10. La rampe de Cène
La lumière aujourd’hui : le coup de projecteur cru que
dirige Edwy Plenel dans le Monde 2 sur la « nouvelle censure ». A
propos de l’affaire de l’affiche de Marithé et François Girbaud, libre (et
belle !) interprétation de la Cène de Léonard de Vinci. Plenel
parle d’une « époque tartuffe qui a tellement peur d’affronter le réel
qu’elle fait la chasse aux images qu’elle ne saurait voir. (…) Il n’y a plus de monde commun, c’est-à-dire
un espace partagé de la rencontre et du conflit, du débat et de la
transgression, de la polémique et de l’audace, du risque et de l’invention, de
la provocation et de la création. Il n’y a plus désormais que l’addition de
mondes séparés, clôturés, fermés, protégés, intouchables, immobiles et
figés ». Et sans lumière !
Et Plenel de conclure en soulignant que de tous temps les
monothéismes ont eu un double problème, avec les images et avec les femmes
« première illustration de leur réticence devant la pluralité humaine sous
son évidence première, sexuelle ».
11. Les rameaux
La lumière d’aujourd’hui ce petit pan de ciel bleu,
chemin de ciel, reprise aérienne du chemin d’asphalte, non pas terre à terre,
mais terre à ciel, petit pan de ciel bleu pâle auquel les branches encore nues,
mais lourdes déjà du printemps, du bourgeonnement, de floraison en puissance
font la haie comme les rameaux autour
du christ sur son âne à jerusalem.
12. Electricité dans l’air
La lumière ce soir est étrange, surnaturelle : mélange
de brume/bruine jaune, de nuées mauves et d’une bande de lumière éblouissante
et laiteuse, tandis qu’éclate un orage. Un ciel divisé contre lui-même,
juxtaposant en un invraisemblable patchwork des textures et des couleurs
opposées. Et de nouveau ce phénomène déjà enregistré en juin dernier : de
grosses étincelles à hauteur d’yeux, au milieu des fenêtres des immeubles, à
une trentaine de mètres du sol. C’est impressionnant et je préfère éteindre mon
ordinateur !
13. Mondes lointains
« Un rougeoiement guide désormais les astronomes dans
leur recherche des mondes lointains », ce rougeoiement, ma lumière
d’aujourd’hui. Je songe à ces nuées lointaines, ces nuages galactiques, ces
grandeurs astronomiques, ces pulsars et ces magnetars, ces quasars, phares de
l’espace, ces bouffées d’ondes ou de matière, ces trous noirs, la matière
manquante de l’univers. A la minuscule part dévolue à la lumière visible dans
la nuit du temps, à la lumière fossile qui m’atteint après avoir voyagé des
millions d’années dans l’espace, émise par un astre sans doute disparu depuis
longtemps. Bruit de fond de l’univers, lumière de fond du monde. Silence.
14. Un feu s’éteint
La lumière, ce soir, est celle d’un feu qui s’éteint.

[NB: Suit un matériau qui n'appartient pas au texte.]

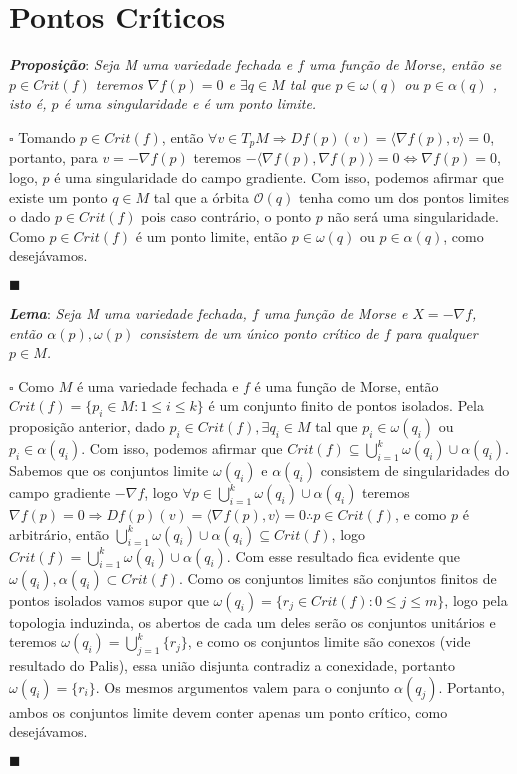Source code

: \documentclass[12pt]{book}
\newcommand{\tese}[3]{\vspace{2mm} \textit{\textbf{#1}}: \textit{#2} \par $\square$ #3 \par $\blacksquare$}
\newcommand{\innerprod}[2]{\langle #1, #2 \rangle}
\begin{document}
	\section{Pontos Críticos}
	
	\tese{Proposição}{Seja M uma variedade fechada e $f$ uma função de Morse, então se $p \in Crit(f)$ teremos $\nabla f(p)=0$ e $\exists q \in M$ tal que $p \in \omega(q)$ ou $p \in \alpha(q)$ , isto é, $p$ é uma singularidade e é um ponto limite.}{Tomando $p \in Crit(f)$, então $\forall v \in T_{p}M \Rightarrow Df(p)(v) = \innerprod{\nabla f(p)}{v} = 0$, portanto, para $v = -\nabla f(p)$ teremos $-\innerprod{\nabla f(p)}{\nabla f(p)} = 0 \iff \nabla f(p) = 0$, logo, $p$ é uma singularidade do campo gradiente. Com isso, podemos afirmar que existe um ponto $q \in M$ tal que a órbita $\mathcal{O}(q)$ tenha como um dos pontos limites o dado $p \in Crit(f)$ pois caso contrário, o ponto $p$ não será uma singularidade. Como $p \in Crit(f)$ é um ponto limite, então $p \in \omega(q)$ ou $p \in \alpha(q)$, como desejávamos.}
	
	\tese{Lema}{Seja M uma variedade fechada, $f$ uma função de Morse e $X =-\nabla f$, então $\alpha(p), \omega(p)$ consistem de um único ponto crítico de $f$ para qualquer $p \in M$.}
	{Como $M$ é uma variedade fechada e $f$ é uma função de Morse, então $Crit(f) = \{p_{i} \in M: 1\leq i \leq k \}$ é um conjunto finito de pontos isolados. Pela proposição anterior, dado $p_{i} \in Crit(f), \exists q_{i} \in M$ tal que $p_{i} \in \omega(q_{i})$ ou $p_{i} \in \alpha(q_{i})$. Com isso, podemos afirmar que $Crit(f) \subseteq \bigcup_{i=1}^{k}\omega(q_{i}) \cup \alpha(q_{i})$. Sabemos que os conjuntos limite $\omega(q_{i})$ e $\alpha(q_{i})$ consistem de singularidades do campo gradiente $-\nabla f$, logo $\forall p \in \bigcup_{i=1}^{k}\omega(q_{i}) \cup \alpha(q_{i})$ teremos $\nabla f(p) = 0 \Rightarrow Df(p)(v) = \innerprod{\nabla f(p)}{v} = 0 \therefore p \in Crit(f)$, e como $p$ é arbitrário, então $\bigcup_{i=1}^{k}\omega(q_{i}) \cup \alpha(q_{i}) \subseteq Crit(f)$, logo $Crit(f) = \bigcup_{i=1}^{k}\omega(q_{i}) \cup \alpha(q_{i})$. Com esse resultado fica evidente que $\omega(q_{i}), \alpha(q_{i}) \subset Crit(f)$. Como os conjuntos limites são conjuntos finitos de pontos isolados vamos supor que $\omega(q_{i}) = \{r_{j} \in Crit(f): 0\leq j \leq m\}$, logo pela topologia induzinda, os abertos de cada um deles serão os conjuntos unitários e teremos $\omega(q_{i}) = \bigcup_{j=1}^{k} \{r_{j}\} $, e como os conjuntos limite são conexos (vide resultado do Palis), essa união disjunta contradiz a conexidade, portanto $\omega(q_{i}) = \{r_{i}\}$. Os mesmos argumentos valem para o conjunto $\alpha(q_{j})$. Portanto, ambos os conjuntos limite devem conter apenas um ponto crítico, como desejávamos.}
	
\end{document}
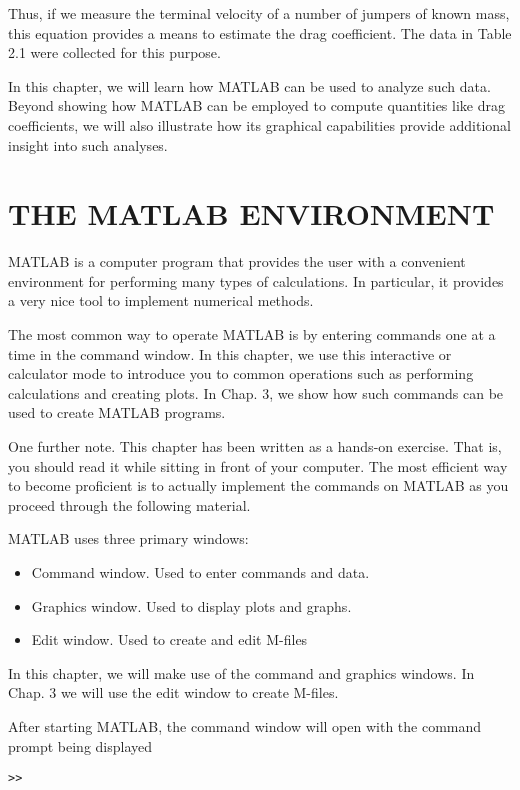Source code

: \documentclass[../main.tex]{subfiles}
\begin{document}
	Thus, if we measure the terminal velocity of a number of jumpers of known mass, this
equation provides a means to estimate the drag coefficient. The data in Table 2.1 were collected for this purpose.


In this chapter, we will learn how MATLAB can be used to analyze such data. Beyond
showing how MATLAB can be employed to compute quantities like drag coefficients, we
will also illustrate how its graphical capabilities provide additional insight into such analyses.


\section{THE MATLAB ENVIRONMENT}


MATLAB is a computer program that provides the user with a convenient environment for
performing many types of calculations. In particular, it provides a very nice tool to implement numerical methods.


The most common way to operate MATLAB is by entering commands one at a time in
the command window. In this chapter, we use this interactive or calculator mode to introduce you to common operations such as performing calculations and creating plots. In
Chap. 3, we show how such commands can be used to create MATLAB programs.


One further note. This chapter has been written as a hands-on exercise. That is, you
should read it while sitting in front of your computer. The most efficient way to become
proficient is to actually implement the commands on MATLAB as you proceed through the
following material.


MATLAB uses three primary windows:
\begin{itemize}
	\item Command window. Used to enter commands and data.
	\item Graphics window. Used to display plots and graphs.
	\item Edit window. Used to create and edit M-files
\end{itemize}

In this chapter, we will make use of the command and graphics windows. In Chap. 3 we
will use the edit window to create M-files.


After starting MATLAB, the command window will open with the command prompt
being displayed



\begin{lstlisting}[frame=none, numbers=none]
	>>
\end{lstlisting}
\end{document}

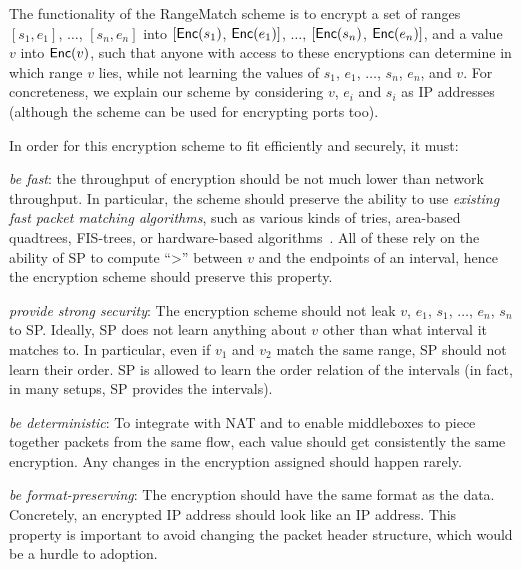 %
The functionality of the RangeMatch scheme is to encrypt a set of ranges $[s_1, e_1]$, $\dots$, $[s_n, e_n]$ into  $[\mathsf{Enc}(s_1)$, $\mathsf{Enc}(e_1)]$, $\dots$, $[\mathsf{Enc}(s_n)$,  $\mathsf{Enc}(e_n)]$, and a value $v$ into $\mathsf{Enc}(v)$, such that anyone with access to these encryptions can determine in which range $v$ lies, while not learning the values of $s_1$, $e_1$, $\dots$, $s_n$, $e_n$, and $v$. 
For concreteness, we explain our scheme by considering $v$, $e_i$ and $s_i$ as IP addresses (although the scheme can be used for encrypting ports too).

%
In order for this encryption scheme to fit \sys efficiently and securely, it must:

\begin{CompactEnumerate}[leftmargin=*]

\item  {\em be fast}: the throughput of encryption should be not much lower than network throughput. In particular, the scheme should preserve the ability to use {\em existing fast packet matching algorithms}, such as  various kinds of tries, area-based quadtrees, FIS-trees, or hardware-based algorithms~\cite{packet_classif}.  All of these rely on the ability of SP  to compute ``>'' between $v$ and the endpoints of an interval,
hence the encryption scheme should preserve this property. 




\item {\em provide strong security}: The encryption scheme should not leak $v$, $e_1$, $s_1$, $\dots$, $e_n$, $s_n$ to SP.
Ideally, SP does not learn anything about $v$ other than what interval it matches to. In  particular, even if $v_1$ and $v_2$ match the same range, SP should not learn their order. SP is allowed to learn the order relation of the intervals (in fact, in many setups, SP provides the intervals). \label{req:sec}


\item {\em be deterministic}: To integrate with NAT and to enable middleboxes to piece together packets from the same flow, each value should get  consistently  the same encryption. Any changes in the encryption assigned should happen rarely.  \label{req:injective}

\item {\em be format-preserving}: The encryption should have the same format as the data. Concretely, an encrypted IP address should look like an IP address.  This property is important to avoid changing the packet header structure, which would be a hurdle to adoption. 
 \end{CompactEnumerate}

Rougeoiement qui ne réchauffe plus, qui n’éclaire plus mais qui peut encore
brûler. L’âtre bientôt sera prêt pour une nouvelle flambée si tu ne t’attardes
pas à construire avec des cendres. Avec des cendres tu ne peux que peindre ou
écrire.
15. Lumière de Cerenkov
La lumière du jour relève de nouveau, hasard des
découvertes, du domaine de l’astrophysique. Car cette lumière-là a quelque
chose de fascinant, mais aussi d’un peu difficile à mémoriser comme si ses
photons s’éteignaient, à peine touchée la conscience….. je n’oublie pas que
dans cette collecte de lumières, ma démarche est d’épingler les papillons
lumineux, pour en garder quelque chose. Aussi frustrant sans doute que la boîte
à papillons dans le fin fond du musée d’histoire naturelle…
« Sur un
plateau de Namibie, à 1 800 m d'altitude, quatre grands télescopes de 13 mètres
de diamètre scrutent le cosmos. Cette nuit encore, les caméras électroniques ultrarapides
récolteront des éclairs de lumière bleutée, échos atmosphériques des photons
gamma qui frappent le sommet de l'atmosphère. Un an après sa mise en service,
l'expérience Hess, à laquelle collaborent plusieurs laboratoires français,
révèle les tourments cosmiques subis par les astres les plus violents de
l'Univers. En pratique, pas question d'enregistrer toutes les particules de la
gerbe cosmique, ce qui nécessiterait des détecteurs gigantesques. Les
astrophysiciens utilisent donc une propriété des particules relativistes qui se
propagent dans l'atmosphère : leur passage produit une lumière bleutée dite
Cerenkov, située dans le visible. Ainsi, un photon gamma de 1012 eV arrivant au
sommet de l'atmosphère se traduit, sur le sol, par environ trois millions de
photons visibles qui se répartissent sur un disque de 120 mètres de rayon ! En
analysant les images obtenues sur les différents télescopes, on obtient une
image tridimensionnelle de la gerbe de particules de même que nos deux yeux
produisent une image tridimensionnelle de notre environnement.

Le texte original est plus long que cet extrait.